Gym member #2: “Oh? Where was that?”
#1: “He was surfing off the Oregon coast. He was just getting ready to ride a wave, looked down–the water was very clear that day–and below him he saw the shark.”
#2: “Did it have its jaws open?”
#1: “No. It was just swimming below him. Then he caught his wave and rode it in to the beach. He said that for the rest of the day he just stayed in shallow water close to the beach.”
#2: “He stayed in the water? If I saw something like that, I would be on solid ground a mile away from the water and wouldn’t go nearer to the ocean for the rest of the day.”
Sunday, child genius Random Granddaughter is coming to visit. As she does not have a driver’s license yet (as far as I know), I presume she will bring the mommies along. Mrs. Random and I always like to see Mama (my daughter) and Mommy (her out of law partner) along with her little highness (though she is not that little, already being tall enough to play center on a kindergarten woman’s basketball team).
After she announced at the age of five that her career goal was to be an artist (apparently displacing her goal at four of becoming a triple threat fire chief, railroad engineer, and ferry captain), I came up with an artistic commission for her. As I am not very close to my siblings, either geographically or emotionally, I cannot say for instance how old any of them are. However, I still remember the birthday of my brother B (who lives 3000 miles away in Portland, Maine) as well as the birthday of my sister D (who lives a hope skip and a jump away from brother B in Vermont, where she is head librarian of a small library) though they are not close at all for reasons I will not go into.
My other brother J is a little closer in Missouri, though beyond hope emotionally as he is bi-polar. I don’t want to go there as I am close enough already to that mental state. My other sister, P, lives even closer in California, and beyond beyond hope emotionally as she is a “born-again” religious fanatic and a narcissistic monster. I live next door to being a narcissistic monster myself, so I certainly don’t want to be any closer to sister P.
Brother B is about three years younger than I am. I thought to myself, I did not even wish him happy birthday for his 60th birthday. What a terrible big brother am I!
Through the mommies, I asked Random Granddaughter to create a birthday card for my brother in time for his birthday of June 2. A couple of weeks ago an envelope arrived in the mail, inside another envelope. The inner envelope which contained a couple of butterflies painted on it, was sealed.
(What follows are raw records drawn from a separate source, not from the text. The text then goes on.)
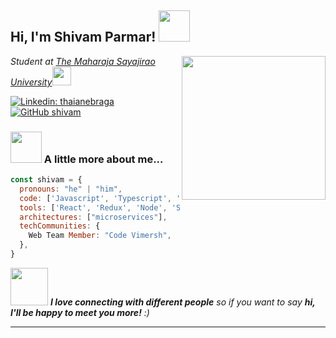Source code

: <h2> Hi, I'm Shivam Parmar! <img src="https://media.giphy.com/media/Tqrk0x0Hpzgdjz9t1z/giphy.gif" width="50"></h2>
<img align='right' src="https://banner2.cleanpng.com/2024![Uploading transparent-glasses-bearded-man-in-glasses-smiles-with-laptop65fd519a2b2606.60963663.png…]()
0321/xf/transparent-glasses-bearded-man-in-glasses-smiles-with-laptop65fd519a2b2606.60963663.webp" width="230">
<p><em>Student at <a href="https://msubaroda.ac.in/">The Maharaja Sayajirao University</a><img src="https://media.giphy.com/media/WUlplcMpOCEmTGBtBW/giphy.gif" width="30"> 
</em></p>


[![Linkedin: thaianebraga](https://img.shields.io/badge/-thaianebraga-blue?style=flat-square&logo=Linkedin&logoColor=white&link=https:https://linkedin.com/in/shivam-parmar007)](https://linkedin.com/in/shivam-parmar007)
[![GitHub shivam](https://img.shields.io/github/followers/ShivamP0077?label=follow&style=social)](https://github.com/shivamP0077)


### <img src="https://media.giphy.com/media/VgCDAzcKvsR6OM0uWg/giphy.gif" width="50"> A little more about me...  

```javascript
const shivam = {
  pronouns: "he" | "him",
  code: ['Javascript', 'Typescript', 'HTML', 'CSS', 'C++', 'Python', 'Java'],
  tools: ['React', 'Redux', 'Node', 'Storybook', 'Styled-Components', 'Jest', 'Docker'],
  architectures: ["microservices"],
  techCommunities: {
    Web Team Member: "Code Vimersh",
  },
}
```

<img src="https://media.giphy.com/media/LnQjpWaON8nhr21vNW/giphy.gif" width="60"> <em><b>I love connecting with different people</b> so if you want to say <b>hi, I'll be happy to meet you more!</b> :)</em>

---
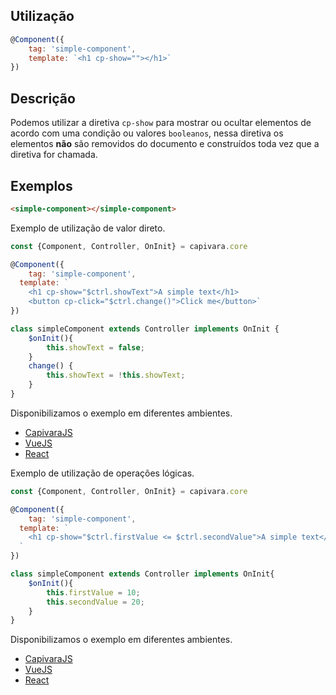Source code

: ## Utilização
```js
@Component({
    tag: 'simple-component',
    template: `<h1 cp-show=""></h1>`
})
```
## Descrição

Podemos utilizar a diretiva `cp-show` para mostrar ou ocultar elementos de acordo com uma condição ou valores `booleanos`, nessa diretiva os elementos **não** são removidos do documento e construídos toda vez que a diretiva for chamada.


## Exemplos

```HTML
<simple-component></simple-component>
```

Exemplo de utilização de valor direto.

```js
const {Component, Controller, OnInit} = capivara.core

@Component({
	tag: 'simple-component', 
  template: `
    <h1 cp-show="$ctrl.showText">A simple text</h1>
    <button cp-click="$ctrl.change()">Click me</button>`
})

class simpleComponent extends Controller implements OnInit {
    $onInit(){
        this.showText = false;
    }
    change() {
        this.showText = !this.showText;
    }
}
```
Disponibilizamos o exemplo em diferentes ambientes.
* [CapivaraJS](https://jsfiddle.net/jcanabarro/zf8gqh0d/425/)
* [VueJS](http://jsfiddle.net/jcanabarro/ygznj9mt/89/)
* [React]()

Exemplo de utilização de operações lógicas.

```js
const {Component, Controller, OnInit} = capivara.core

@Component({
	tag: 'simple-component', 
  template: `
	<h1 cp-show="$ctrl.firstValue <= $ctrl.secondValue">A simple text</h1>
  `
})

class simpleComponent extends Controller implements OnInit{
    $onInit(){
        this.firstValue = 10;
        this.secondValue = 20;
    }
}
```
Disponibilizamos o exemplo em diferentes ambientes.
* [CapivaraJS](https://jsfiddle.net/jcanabarro/zf8gqh0d/415/)
* [VueJS](http://jsfiddle.net/jcanabarro/ygznj9mt/91/)
* [React]()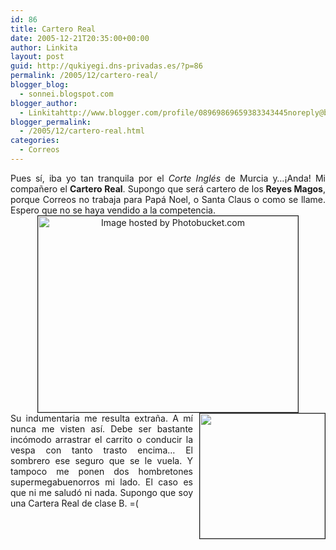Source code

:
 ```yaml
---
id: 86
title: Cartero Real
date: 2005-12-21T20:35:00+00:00
author: Linkita
layout: post
guid: http://qukiyegi.dns-privadas.es/?p=86
permalink: /2005/12/cartero-real/
blogger_blog:
  - sonnei.blogspot.com
blogger_author:
  - Linkitahttp://www.blogger.com/profile/08969869659383343445noreply@blogger.com
blogger_permalink:
  - /2005/12/cartero-real.html
categories:
  - Correos
---
```

<div style="text-align: justify;">
  Pues sí, iba yo tan tranquila por el <span style="font-style: italic;">Corte Inglés</span> de Murcia y&#8230;¡Anda! Mi compañero el <span style="font-weight: bold;">Cartero Real</span>. Supongo que será cartero de los<span style="font-weight: bold;"> Reyes Magos</span>, porque Correos no trabaja para Papá Noel, o Santa Claus o como se llame. Espero que no se haya vendido a la competencia.
</div>

<div style="text-align: center;">
  <img style="width: 416px; height: 314px;" src="http://i7.photobucket.com/albums/y261/linkitab/carteroreal.jpg" alt="Image hosted by Photobucket.com" border="1" />
</div>

<div style="text-align: justify;">
  <img style="margin: 0pt 0pt 10px 10px; float: right; width: 200px;" src="http://i7.photobucket.com/albums/y261/linkitab/12311757_f1d6bb9778_m.jpg" alt="" border="1" />Su indumentaria me resulta extraña. A mí nunca me visten así. Debe ser bastante incómodo arrastrar el carrito o conducir la vespa con tanto trasto encima&#8230; El sombrero ese seguro que se le vuela. Y tampoco me ponen dos hombretones supermegabuenorros mi lado. El caso es que ni me saludó ni nada. Supongo que soy una Cartera Real de clase B. =(
</div>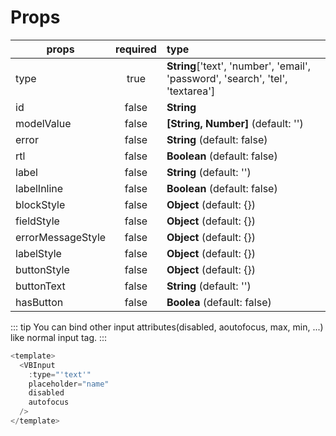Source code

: # Props

| props             | required | type                                                                           |
| ----------------- | :------: | :----------------------------------------------------------------------------- |
| type              |   true   | **String**['text', 'number', 'email', 'password', 'search', 'tel', 'textarea'] |
| id                |  false   | **String**                                                                     |
| modelValue        |  false   | **[String, Number]** (default: '')                                             |
| error             |  false   | **String** (default: false)                                                    |
| rtl               |  false   | **Boolean** (default: false)                                                   |
| label             |  false   | **String** (default: '')                                                       |
| labelInline       |  false   | **Boolean** (default: false)                                                   |
| blockStyle        |  false   | **Object** (default: {})                                                       |
| fieldStyle        |  false   | **Object** (default: {})                                                       |
| errorMessageStyle |  false   | **Object** (default: {})                                                       |
| labelStyle        |  false   | **Object** (default: {})                                                       |
| buttonStyle       |  false   | **Object** (default: {})                                                       |
| buttonText        |  false   | **String** (default: '')                                                       |
| hasButton         |  false   | **Boolea** (default: false)                                                    |

::: tip
You can bind other input attributes(disabled, aoutofocus, max, min, ...) like normal input tag.
:::

```js
<template>
  <VBInput
    :type="'text'"
    placeholder="name"
    disabled
    autofocus
  />
</template>
```
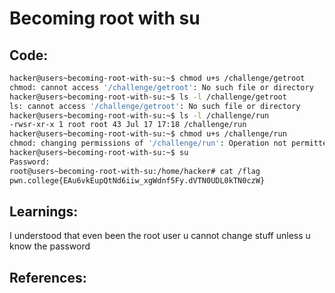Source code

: # Becoming root with su
## Code:
```bash
hacker@users~becoming-root-with-su:~$ chmod u+s /challenge/getroot
chmod: cannot access '/challenge/getroot': No such file or directory
hacker@users~becoming-root-with-su:~$ ls -l /challenge/getroot
ls: cannot access '/challenge/getroot': No such file or directory
hacker@users~becoming-root-with-su:~$ ls -l /challenge/run
-rwsr-xr-x 1 root root 43 Jul 17 17:18 /challenge/run
hacker@users~becoming-root-with-su:~$ chmod u+s /challenge/run
chmod: changing permissions of '/challenge/run': Operation not permitted
hacker@users~becoming-root-with-su:~$ su
Password:
root@users~becoming-root-with-su:/home/hacker# cat /flag
pwn.college{EAu6vkEupQtNd6iiw_xgWdnf5Fy.dVTN0UDL0kTN0czW}
```
## Learnings:
I understood that even been the root user u cannot change stuff unless u know the password
## References:
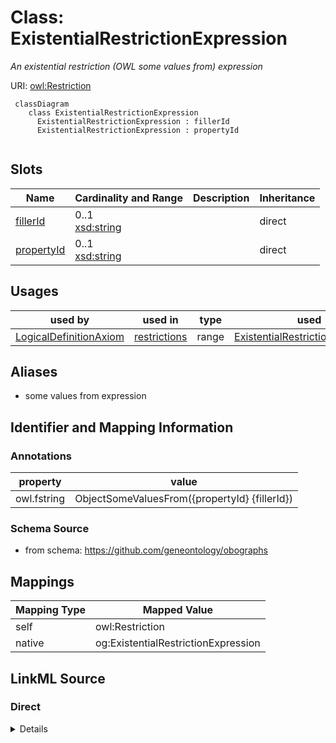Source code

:# Class: ExistentialRestrictionExpression
_An existential restriction (OWL some values from) expression_




URI: [owl:Restriction](http://www.w3.org/2002/07/owl#Restriction)


```{mermaid}
 classDiagram
    class ExistentialRestrictionExpression
      ExistentialRestrictionExpression : fillerId
      ExistentialRestrictionExpression : propertyId
      
```



<!-- no inheritance hierarchy -->


## Slots

| Name | Cardinality and Range | Description | Inheritance |
| ---  | --- | --- | --- |
| [fillerId](fillerId.md) | 0..1 <br/> [xsd:string](http://www.w3.org/2001/XMLSchema#string) |  | direct |
| [propertyId](propertyId.md) | 0..1 <br/> [xsd:string](http://www.w3.org/2001/XMLSchema#string) |  | direct |



## Usages

| used by | used in | type | used |
| ---  | --- | --- | --- |
| [LogicalDefinitionAxiom](LogicalDefinitionAxiom.md) | [restrictions](restrictions.md) | range | [ExistentialRestrictionExpression](ExistentialRestrictionExpression.md) |




## Aliases


* some values from expression



## Identifier and Mapping Information





### Annotations

| property | value |
| --- | --- |
| owl.fstring | ObjectSomeValuesFrom({propertyId} {fillerId}) |



### Schema Source


* from schema: https://github.com/geneontology/obographs





## Mappings

| Mapping Type | Mapped Value |
| ---  | ---  |
| self | owl:Restriction |
| native | og:ExistentialRestrictionExpression |


## LinkML Source

<!-- TODO: investigate https://stackoverflow.com/questions/37606292/how-to-create-tabbed-code-blocks-in-mkdocs-or-sphinx -->

### Direct

<details>
```yaml
name: ExistentialRestrictionExpression
annotations:
  owl.fstring:
    tag: owl.fstring
    value: ObjectSomeValuesFrom({propertyId} {fillerId})
description: An existential restriction (OWL some values from) expression
from_schema: https://github.com/geneontology/obographs
aliases:
- some values from expression
rank: 1000
slots:
- fillerId
- propertyId
class_uri: owl:Restriction

```
</details>

### Induced

<details>
```yaml
name: ExistentialRestrictionExpression
annotations:
  owl.fstring:
    tag: owl.fstring
    value: ObjectSomeValuesFrom({propertyId} {fillerId})
description: An existential restriction (OWL some values from) expression
from_schema: https://github.com/geneontology/obographs
aliases:
- some values from expression
rank: 1000
attributes:
  fillerId:
    name: fillerId
    from_schema: https://github.com/geneontology/obographs
    rank: 1000
    alias: fillerId
    owner: ExistentialRestrictionExpression
    domain_of:
    - ExistentialRestrictionExpression
    range: string
  propertyId:
    name: propertyId
    from_schema: https://github.com/geneontology/obographs
    rank: 1000
    alias: propertyId
    owner: ExistentialRestrictionExpression
    domain_of:
    - ExistentialRestrictionExpression
    range: string
class_uri: owl:Restriction

```
</details>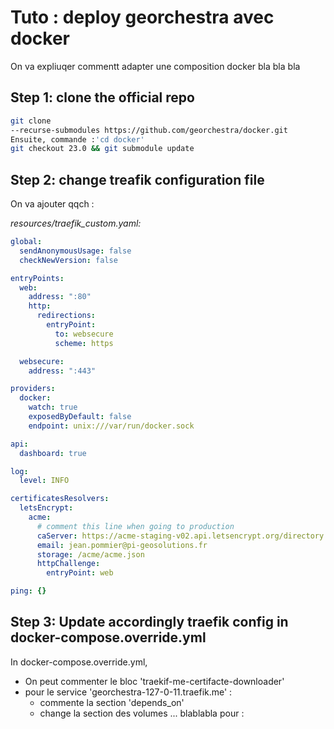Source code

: # Tuto : deploy georchestra avec docker

On va expliuqer commentt adapter une composition docker bla bla bla

## Step 1: clone the official repo
``` bash
git clone 
--recurse-submodules https://github.com/georchestra/docker.git 
Ensuite, commande :'cd docker'
git checkout 23.0 && git submodule update
``` 

## Step 2: change treafik configuration file

On va ajouter qqch :

*resources/traefik_custom.yaml:*
```yaml 
global: 
  sendAnonymousUsage: false
  checkNewVersion: false

entryPoints:
  web:
    address: ":80"
    http:
      redirections:
        entryPoint:
          to: websecure
          scheme: https

  websecure:
    address: ":443"

providers:
  docker:
    watch: true
    exposedByDefault: false
    endpoint: unix:///var/run/docker.sock

api:
  dashboard: true

log:
  level: INFO

certificatesResolvers:
  letsEncrypt:
    acme:
      # comment this line when going to production
      caServer: https://acme-staging-v02.api.letsencrypt.org/directory
      email: jean.pommier@pi-geosolutions.fr
      storage: /acme/acme.json
      httpChallenge:
        entryPoint: web

ping: {}
```

## Step 3: Update accordingly traefik config in docker-compose.override.yml 
In docker-compose.override.yml, 
- On peut commenter le bloc 'traekif-me-certifacte-downloader'
- pour le service 'georchestra-127-0-11.traefik.me' : 
  - commente la section 'depends_on' 
  - change la section des volumes ... blablabla pour : 

  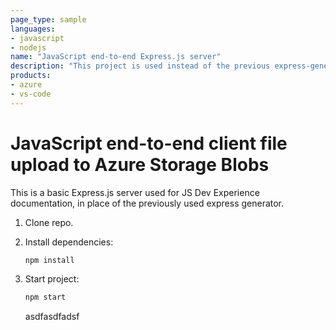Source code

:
 ```yaml
---
page_type: sample
languages:
- javascript
- nodejs
name: "JavaScript end-to-end Express.js server"
description: "This project is used instead of the previous express-generator."
products:
- azure
- vs-code
---
```


# JavaScript end-to-end client file upload to Azure Storage Blobs

This is a basic Express.js server used for JS Dev Experience documentation, in place of the previously used express generator. 

1. Clone repo.

1. Install dependencies: 

    ```bash
    npm install
    ```

1. Start project: 

    ```bash
    npm start
    ```


    asdfasdfadsf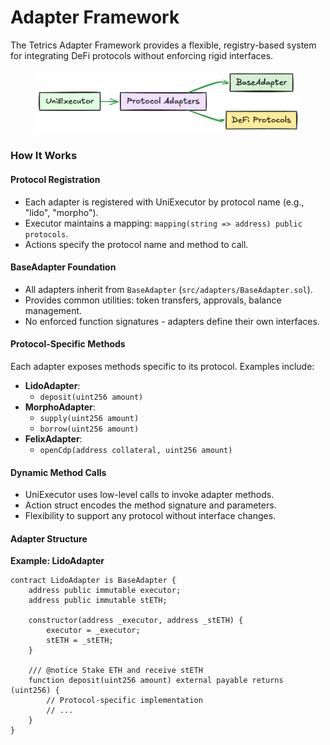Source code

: # Adapter Framework

The Tetrics Adapter Framework provides a flexible, registry-based system for integrating DeFi protocols without enforcing rigid interfaces.

<figure><img src="../.gitbook/assets/image (17).png" alt=""><figcaption></figcaption></figure>

### How It Works

#### Protocol Registration

* Each adapter is registered with UniExecutor by protocol name (e.g., "lido", "morpho").
* Executor maintains a mapping: `mapping(string => address) public protocols`.
* Actions specify the protocol name and method to call.

#### BaseAdapter Foundation

* All adapters inherit from `BaseAdapter` (`src/adapters/BaseAdapter.sol`).
* Provides common utilities: token transfers, approvals, balance management.
* No enforced function signatures - adapters define their own interfaces.

#### Protocol-Specific Methods

Each adapter exposes methods specific to its protocol. Examples include:

* **LidoAdapter**:
  * `deposit(uint256 amount)`
* **MorphoAdapter**:
  * `supply(uint256 amount)`
  * `borrow(uint256 amount)`
* **FelixAdapter**:
  * `openCdp(address collateral, uint256 amount)`

#### Dynamic Method Calls

* UniExecutor uses low-level calls to invoke adapter methods.
* Action struct encodes the method signature and parameters.
* Flexibility to support any protocol without interface changes.

#### Adapter Structure

**Example: LidoAdapter**

```solidity
contract LidoAdapter is BaseAdapter {
    address public immutable executor;
    address public immutable stETH;

    constructor(address _executor, address _stETH) {
        executor = _executor;
        stETH = _stETH;
    }

    /// @notice Stake ETH and receive stETH
    function deposit(uint256 amount) external payable returns (uint256) {
        // Protocol-specific implementation
        // ...
    }
}
```
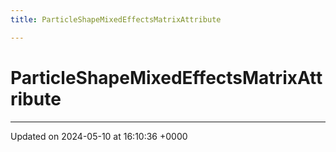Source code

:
 ```yaml
---
title: ParticleShapeMixedEffectsMatrixAttribute

---
```


# ParticleShapeMixedEffectsMatrixAttribute





-------------------------------

Updated on 2024-05-10 at 16:10:36 +0000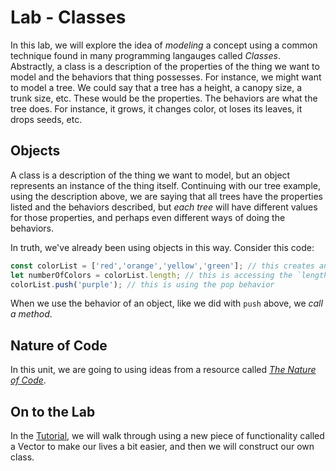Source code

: # Lab - Classes

In this lab, we will explore the idea of _modeling_ a concept using a common technique found in many programming langauges called _Classes_. Abstractly, a class is a description of the properties of the thing we want to model and the behaviors that thing possesses. For instance, we might want to model a tree. We could say that a tree has a height, a canopy size, a trunk size, etc. These would be the properties. The behaviors are what the tree does. For instance, it grows, it changes color, ot loses its leaves, it drops seeds, etc. 

## Objects

A class is a description of the thing we want to model, but an object represents an instance of the thing itself. Continuing with our tree example, using the description above, we are saying that all trees have the properties listed and the behaviors described, but _each tree_ will have different values for those properties, and perhaps even different ways of doing the behaviors. 

In truth, we've already been using objects in this way. Consider this code: 

```javascript
const colorList = ['red','orange','yellow','green']; // this creates an array object
let numberOfColors = colorList.length; // this is accessing the `length` property of the array object
colorList.push('purple'); // this is using the pop behavior
```

When we use the behavior of an object, like we did with `push` above, we _call a method_.

## Nature of Code

In this unit, we are going to using ideas from a resource called [_The Nature of Code_](https://nature-of-code-2nd-edition.netlify.app/vectors/). 

## On to the Lab

In the [Tutorial](.tutorial/00-Overview.md), we will walk through using a new piece of functionality called a Vector to make our lives a bit easier, and then we will construct our own class. 

<!-- Footnotes -->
A note from my daughter said that neither she nor Mommy had seen the card as RG had painted it and sealed it into the envelope.
I sealed it in a fresh container envelope and mailed it to brother B in Maine. I emailed him a warning that he was about to receive a birthday card that no one had seen, so I was not sure it was decent and appropriate. A few days later he emailed me back that he had received the card and it was quite decent and appropriate.
I should tell him to hold onto the card and pass it on to his grandchildren (as yet unborn), as once RG becomes a famous artist, even her pre-kindergarten works will probably sell for millions of dollars at auction.